Data Analyst vs. Business Analyst: Similarities and Differences

Data analysts and business analysts share a common goal of improving efficiency and decision-making within an organization using data. They both play crucial roles in driving data-driven decision-making and are often well-compensated for their skills.

Similarities

  • Data-Driven Decision-Making: Both roles contribute to data-driven decision-making within their organizations.
  • Analytical Skills: Both data analysts and business analysts must have strong analytical skills to interpret data and provide insights.
  • Problem-Solving: They are both involved in identifying and solving problems, although they may approach these problems from different angles.
  • Collaboration: Both roles require collaboration with other team members and stakeholders to achieve business objectives.
  • Communication: Effective oral and written communication skills are essential for both roles to present findings and recommendations.

Intersections

  • Use of Data: Both roles intersect in their use of data to inform business decisions.

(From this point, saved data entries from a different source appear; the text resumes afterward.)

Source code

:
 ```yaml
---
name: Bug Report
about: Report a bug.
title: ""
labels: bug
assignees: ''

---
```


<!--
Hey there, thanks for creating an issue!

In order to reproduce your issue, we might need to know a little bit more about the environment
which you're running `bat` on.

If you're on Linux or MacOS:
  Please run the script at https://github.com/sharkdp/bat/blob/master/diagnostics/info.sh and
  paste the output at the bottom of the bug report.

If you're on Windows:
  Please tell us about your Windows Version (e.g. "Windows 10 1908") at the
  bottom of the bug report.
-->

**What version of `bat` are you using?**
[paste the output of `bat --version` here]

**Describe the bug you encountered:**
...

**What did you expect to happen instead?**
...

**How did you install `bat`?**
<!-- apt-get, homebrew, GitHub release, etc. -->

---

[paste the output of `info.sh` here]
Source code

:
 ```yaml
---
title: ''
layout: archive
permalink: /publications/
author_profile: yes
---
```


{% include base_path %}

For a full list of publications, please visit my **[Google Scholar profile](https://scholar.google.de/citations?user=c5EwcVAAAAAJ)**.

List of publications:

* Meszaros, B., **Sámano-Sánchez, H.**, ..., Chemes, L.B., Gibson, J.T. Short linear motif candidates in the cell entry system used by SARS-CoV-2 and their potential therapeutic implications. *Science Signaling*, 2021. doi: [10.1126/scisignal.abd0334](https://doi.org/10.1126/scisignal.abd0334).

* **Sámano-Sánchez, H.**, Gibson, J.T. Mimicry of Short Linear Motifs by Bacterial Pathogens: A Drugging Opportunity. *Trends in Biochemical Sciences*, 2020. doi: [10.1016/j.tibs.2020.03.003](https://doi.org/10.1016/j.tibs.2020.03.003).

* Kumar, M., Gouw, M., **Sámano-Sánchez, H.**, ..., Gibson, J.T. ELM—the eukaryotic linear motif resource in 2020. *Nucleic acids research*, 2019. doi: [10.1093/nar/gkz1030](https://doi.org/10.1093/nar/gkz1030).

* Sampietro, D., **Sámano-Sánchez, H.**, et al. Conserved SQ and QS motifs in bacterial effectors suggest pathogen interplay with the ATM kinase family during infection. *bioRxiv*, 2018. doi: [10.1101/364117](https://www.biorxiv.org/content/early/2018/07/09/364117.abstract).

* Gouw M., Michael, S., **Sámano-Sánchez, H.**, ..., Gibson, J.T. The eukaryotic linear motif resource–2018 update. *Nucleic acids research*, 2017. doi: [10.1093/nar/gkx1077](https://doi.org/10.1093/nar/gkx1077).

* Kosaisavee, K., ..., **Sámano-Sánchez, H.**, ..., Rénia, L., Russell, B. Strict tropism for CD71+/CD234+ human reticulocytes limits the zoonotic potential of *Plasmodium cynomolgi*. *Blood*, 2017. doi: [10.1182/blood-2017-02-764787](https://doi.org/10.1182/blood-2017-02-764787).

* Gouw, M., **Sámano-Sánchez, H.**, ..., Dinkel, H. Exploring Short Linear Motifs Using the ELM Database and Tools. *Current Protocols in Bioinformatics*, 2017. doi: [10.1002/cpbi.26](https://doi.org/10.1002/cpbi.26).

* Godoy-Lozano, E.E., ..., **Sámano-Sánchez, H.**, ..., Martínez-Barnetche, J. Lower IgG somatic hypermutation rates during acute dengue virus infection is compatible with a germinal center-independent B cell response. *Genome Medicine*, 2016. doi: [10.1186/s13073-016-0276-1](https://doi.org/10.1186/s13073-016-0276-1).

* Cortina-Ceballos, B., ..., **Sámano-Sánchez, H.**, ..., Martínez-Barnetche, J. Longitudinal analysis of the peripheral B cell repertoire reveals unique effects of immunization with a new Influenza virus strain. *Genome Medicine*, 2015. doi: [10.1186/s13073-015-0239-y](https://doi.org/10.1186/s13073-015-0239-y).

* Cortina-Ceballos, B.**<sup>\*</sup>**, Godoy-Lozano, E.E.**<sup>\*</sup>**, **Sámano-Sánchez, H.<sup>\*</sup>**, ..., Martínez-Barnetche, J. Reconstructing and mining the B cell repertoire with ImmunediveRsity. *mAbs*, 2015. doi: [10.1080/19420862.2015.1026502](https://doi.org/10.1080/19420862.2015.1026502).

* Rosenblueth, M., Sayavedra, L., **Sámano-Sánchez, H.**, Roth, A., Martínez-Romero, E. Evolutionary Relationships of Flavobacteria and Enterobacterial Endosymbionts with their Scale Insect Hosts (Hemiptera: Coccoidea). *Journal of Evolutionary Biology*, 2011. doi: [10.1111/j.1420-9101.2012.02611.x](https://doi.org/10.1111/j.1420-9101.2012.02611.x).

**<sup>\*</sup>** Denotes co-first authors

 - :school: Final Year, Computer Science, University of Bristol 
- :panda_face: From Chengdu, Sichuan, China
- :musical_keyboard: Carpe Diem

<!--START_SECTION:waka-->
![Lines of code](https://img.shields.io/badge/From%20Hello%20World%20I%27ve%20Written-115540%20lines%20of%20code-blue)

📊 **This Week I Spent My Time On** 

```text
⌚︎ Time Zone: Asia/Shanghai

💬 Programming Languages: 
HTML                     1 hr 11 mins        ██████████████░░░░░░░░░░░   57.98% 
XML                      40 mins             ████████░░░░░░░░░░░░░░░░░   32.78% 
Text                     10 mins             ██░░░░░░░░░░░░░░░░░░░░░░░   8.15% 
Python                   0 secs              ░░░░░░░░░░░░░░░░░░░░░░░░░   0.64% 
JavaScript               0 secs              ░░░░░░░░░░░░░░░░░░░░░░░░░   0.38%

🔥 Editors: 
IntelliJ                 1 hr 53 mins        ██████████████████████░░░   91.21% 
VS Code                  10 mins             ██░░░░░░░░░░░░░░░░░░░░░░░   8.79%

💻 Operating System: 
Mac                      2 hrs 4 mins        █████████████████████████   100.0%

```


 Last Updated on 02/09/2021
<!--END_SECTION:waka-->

Data analysts may focus more on the technical aspects of data manipulation, while business analysts may focus more on the application of data insights to business strategies.
  • Tools and Techniques: There is an overlap in some of the tools and techniques used, such as SQL for data querying and Excel for data analysis.
  • Educational Background: Individuals in both roles can come from various academic backgrounds, including business, IT, and STEM fields.
  • Career Mobility: Data analysts can transition to business analysts and vice versa, as many of the skills are transferable between the two roles.

Differences

  • Focus: Data analysts are more involved with the data itself, including sourcing, cleaning, and analyzing data. Business analysts, on the other hand, tend to focus more on business needs and recommending solutions.
  • Technical Skills: Data analysts often require a deeper knowledge of data structures, statistical programming, and data management. Business analysts might need a stronger understanding of business structures and process improvement.
  • End Goals: The end goal for a data analyst is typically to provide a clear analysis of data that can inform decisions, while a business analyst aims to use that data to improve business processes and address specific business challenges.

Data analysts and business analysts are similar in that they both utilize data to support better business outcomes. They intersect in their use of data, analytical skills, and problem-solving abilities. However, they differ in their primary focus, with data analysts being more hands-on with the data and business analysts being more involved in applying data insights to business strategies and processes.

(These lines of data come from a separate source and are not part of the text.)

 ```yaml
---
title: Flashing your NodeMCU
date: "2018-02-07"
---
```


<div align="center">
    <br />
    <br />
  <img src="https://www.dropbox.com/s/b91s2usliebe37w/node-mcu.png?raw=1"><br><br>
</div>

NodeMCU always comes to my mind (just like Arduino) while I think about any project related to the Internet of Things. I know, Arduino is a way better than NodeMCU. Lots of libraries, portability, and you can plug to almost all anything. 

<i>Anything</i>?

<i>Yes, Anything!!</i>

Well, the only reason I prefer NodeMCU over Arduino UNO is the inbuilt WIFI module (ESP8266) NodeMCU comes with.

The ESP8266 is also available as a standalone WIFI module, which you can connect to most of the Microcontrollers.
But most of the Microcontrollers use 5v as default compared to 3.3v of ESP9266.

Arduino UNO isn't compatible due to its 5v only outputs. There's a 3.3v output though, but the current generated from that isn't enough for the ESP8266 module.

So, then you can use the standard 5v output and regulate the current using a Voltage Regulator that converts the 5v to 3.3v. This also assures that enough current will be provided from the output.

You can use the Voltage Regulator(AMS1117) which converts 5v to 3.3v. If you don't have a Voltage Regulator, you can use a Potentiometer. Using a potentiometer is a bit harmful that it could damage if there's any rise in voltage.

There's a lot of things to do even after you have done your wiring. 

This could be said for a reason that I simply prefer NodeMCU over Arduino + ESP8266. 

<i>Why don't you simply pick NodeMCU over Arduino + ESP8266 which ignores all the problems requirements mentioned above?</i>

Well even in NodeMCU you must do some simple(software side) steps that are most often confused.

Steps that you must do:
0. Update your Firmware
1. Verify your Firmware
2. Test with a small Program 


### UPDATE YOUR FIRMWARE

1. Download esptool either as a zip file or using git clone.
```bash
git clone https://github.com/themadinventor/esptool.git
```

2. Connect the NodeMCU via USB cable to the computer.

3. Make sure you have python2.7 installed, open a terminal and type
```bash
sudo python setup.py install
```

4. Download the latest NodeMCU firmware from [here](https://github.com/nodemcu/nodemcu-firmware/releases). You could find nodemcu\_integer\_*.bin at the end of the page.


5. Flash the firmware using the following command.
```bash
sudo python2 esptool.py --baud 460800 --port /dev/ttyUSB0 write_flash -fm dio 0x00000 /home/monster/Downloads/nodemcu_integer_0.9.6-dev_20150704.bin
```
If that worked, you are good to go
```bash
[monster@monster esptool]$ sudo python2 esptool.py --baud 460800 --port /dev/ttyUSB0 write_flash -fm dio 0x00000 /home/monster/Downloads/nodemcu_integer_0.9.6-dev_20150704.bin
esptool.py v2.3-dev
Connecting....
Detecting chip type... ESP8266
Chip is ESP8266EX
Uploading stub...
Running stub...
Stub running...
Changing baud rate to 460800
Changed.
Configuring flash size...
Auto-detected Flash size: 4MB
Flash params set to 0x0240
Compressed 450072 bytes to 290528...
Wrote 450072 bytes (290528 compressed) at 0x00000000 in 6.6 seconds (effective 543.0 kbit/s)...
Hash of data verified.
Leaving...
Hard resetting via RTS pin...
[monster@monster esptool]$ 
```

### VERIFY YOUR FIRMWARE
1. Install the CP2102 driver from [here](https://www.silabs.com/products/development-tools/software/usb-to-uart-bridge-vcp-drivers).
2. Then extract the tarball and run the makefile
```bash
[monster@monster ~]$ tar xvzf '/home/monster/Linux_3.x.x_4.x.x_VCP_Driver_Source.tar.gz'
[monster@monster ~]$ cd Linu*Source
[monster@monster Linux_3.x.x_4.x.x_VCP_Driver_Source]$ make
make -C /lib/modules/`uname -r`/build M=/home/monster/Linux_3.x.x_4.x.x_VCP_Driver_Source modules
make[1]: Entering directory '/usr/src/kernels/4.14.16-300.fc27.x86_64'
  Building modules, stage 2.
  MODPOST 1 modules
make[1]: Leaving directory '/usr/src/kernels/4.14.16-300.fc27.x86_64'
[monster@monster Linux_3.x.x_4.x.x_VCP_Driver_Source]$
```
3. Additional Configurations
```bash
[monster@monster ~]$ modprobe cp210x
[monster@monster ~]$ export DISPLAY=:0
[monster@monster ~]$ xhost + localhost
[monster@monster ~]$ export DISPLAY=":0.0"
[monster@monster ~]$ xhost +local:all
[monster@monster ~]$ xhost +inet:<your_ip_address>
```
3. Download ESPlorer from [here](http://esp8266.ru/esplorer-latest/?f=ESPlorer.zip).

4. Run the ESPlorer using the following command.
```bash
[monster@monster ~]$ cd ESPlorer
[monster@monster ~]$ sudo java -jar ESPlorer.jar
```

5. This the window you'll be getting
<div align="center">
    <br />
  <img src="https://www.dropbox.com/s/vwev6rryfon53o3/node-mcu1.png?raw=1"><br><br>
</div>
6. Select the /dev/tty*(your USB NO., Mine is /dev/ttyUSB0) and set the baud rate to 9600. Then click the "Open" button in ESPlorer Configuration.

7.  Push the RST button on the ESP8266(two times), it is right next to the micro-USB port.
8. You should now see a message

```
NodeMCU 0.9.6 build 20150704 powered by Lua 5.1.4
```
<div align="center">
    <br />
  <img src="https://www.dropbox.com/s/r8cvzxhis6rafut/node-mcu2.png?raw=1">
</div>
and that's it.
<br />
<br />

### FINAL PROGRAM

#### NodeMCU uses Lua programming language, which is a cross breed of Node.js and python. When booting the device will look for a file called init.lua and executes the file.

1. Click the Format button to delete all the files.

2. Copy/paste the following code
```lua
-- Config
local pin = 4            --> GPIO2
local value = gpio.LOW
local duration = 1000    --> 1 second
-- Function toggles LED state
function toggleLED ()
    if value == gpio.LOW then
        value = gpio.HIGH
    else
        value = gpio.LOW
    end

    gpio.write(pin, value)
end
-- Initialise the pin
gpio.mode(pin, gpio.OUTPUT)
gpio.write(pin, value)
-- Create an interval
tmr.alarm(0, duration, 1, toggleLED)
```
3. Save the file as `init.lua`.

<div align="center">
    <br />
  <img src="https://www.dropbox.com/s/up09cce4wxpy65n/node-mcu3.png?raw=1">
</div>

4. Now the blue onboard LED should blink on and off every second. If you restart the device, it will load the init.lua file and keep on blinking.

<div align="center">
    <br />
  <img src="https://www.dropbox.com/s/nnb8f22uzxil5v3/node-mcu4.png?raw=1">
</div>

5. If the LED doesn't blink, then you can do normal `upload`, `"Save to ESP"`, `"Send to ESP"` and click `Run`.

Frequently Asked Questions

What specific educational paths or certifications are most beneficial for someone looking to pursue a career as a data analyst or business analyst?
For data analysts, degrees in computer science, statistics, mathematics, or data science are common, alongside certifications in data analysis tools like SQL, Python, and R. Business analysts often have degrees in business administration, finance, or a related field, with certifications in project management (PMP) and business analysis (CBAP) being advantageous.

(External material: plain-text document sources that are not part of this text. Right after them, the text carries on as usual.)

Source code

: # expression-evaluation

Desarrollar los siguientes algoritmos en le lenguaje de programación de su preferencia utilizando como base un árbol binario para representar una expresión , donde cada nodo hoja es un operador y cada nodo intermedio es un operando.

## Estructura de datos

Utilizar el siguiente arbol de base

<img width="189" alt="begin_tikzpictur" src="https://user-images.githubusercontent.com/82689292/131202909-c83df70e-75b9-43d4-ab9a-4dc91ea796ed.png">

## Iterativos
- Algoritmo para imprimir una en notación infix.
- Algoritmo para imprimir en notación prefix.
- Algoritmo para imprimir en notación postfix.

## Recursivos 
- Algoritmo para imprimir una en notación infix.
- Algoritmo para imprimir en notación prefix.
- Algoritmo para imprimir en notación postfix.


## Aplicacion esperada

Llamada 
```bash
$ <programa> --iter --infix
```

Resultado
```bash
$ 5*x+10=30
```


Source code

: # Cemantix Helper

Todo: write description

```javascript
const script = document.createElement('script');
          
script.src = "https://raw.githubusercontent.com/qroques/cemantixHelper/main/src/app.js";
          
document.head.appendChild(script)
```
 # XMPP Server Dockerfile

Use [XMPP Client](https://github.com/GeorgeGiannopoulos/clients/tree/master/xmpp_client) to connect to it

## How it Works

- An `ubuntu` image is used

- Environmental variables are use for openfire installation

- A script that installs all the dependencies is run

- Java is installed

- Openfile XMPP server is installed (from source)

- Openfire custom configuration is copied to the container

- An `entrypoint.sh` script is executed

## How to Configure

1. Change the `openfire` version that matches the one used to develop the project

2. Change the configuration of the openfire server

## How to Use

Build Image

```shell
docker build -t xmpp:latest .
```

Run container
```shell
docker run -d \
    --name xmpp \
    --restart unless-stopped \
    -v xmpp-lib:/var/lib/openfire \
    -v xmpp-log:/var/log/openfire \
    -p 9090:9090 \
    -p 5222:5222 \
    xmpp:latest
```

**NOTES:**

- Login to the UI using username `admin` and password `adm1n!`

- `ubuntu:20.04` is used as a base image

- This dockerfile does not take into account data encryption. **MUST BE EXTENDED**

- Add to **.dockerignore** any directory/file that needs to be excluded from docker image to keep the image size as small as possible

How do the salaries and job outlooks for data analysts and business analysts compare, especially given the evolving tech landscape?
Generally, both fields offer competitive salaries that vary by experience, location, and industry. The demand for data analysts and business analysts is expected to grow due to the increasing reliance on data-driven decision-making across sectors.

Can you provide real-world examples or case studies where the collaboration between a data analyst and a business analyst led to significant business improvements?
While specific examples weren't detailed, collaborations between data and business analysts often involve using data insights to refine business strategies, optimize operations, or enhance customer experiences, leading to improved performance and competitiveness.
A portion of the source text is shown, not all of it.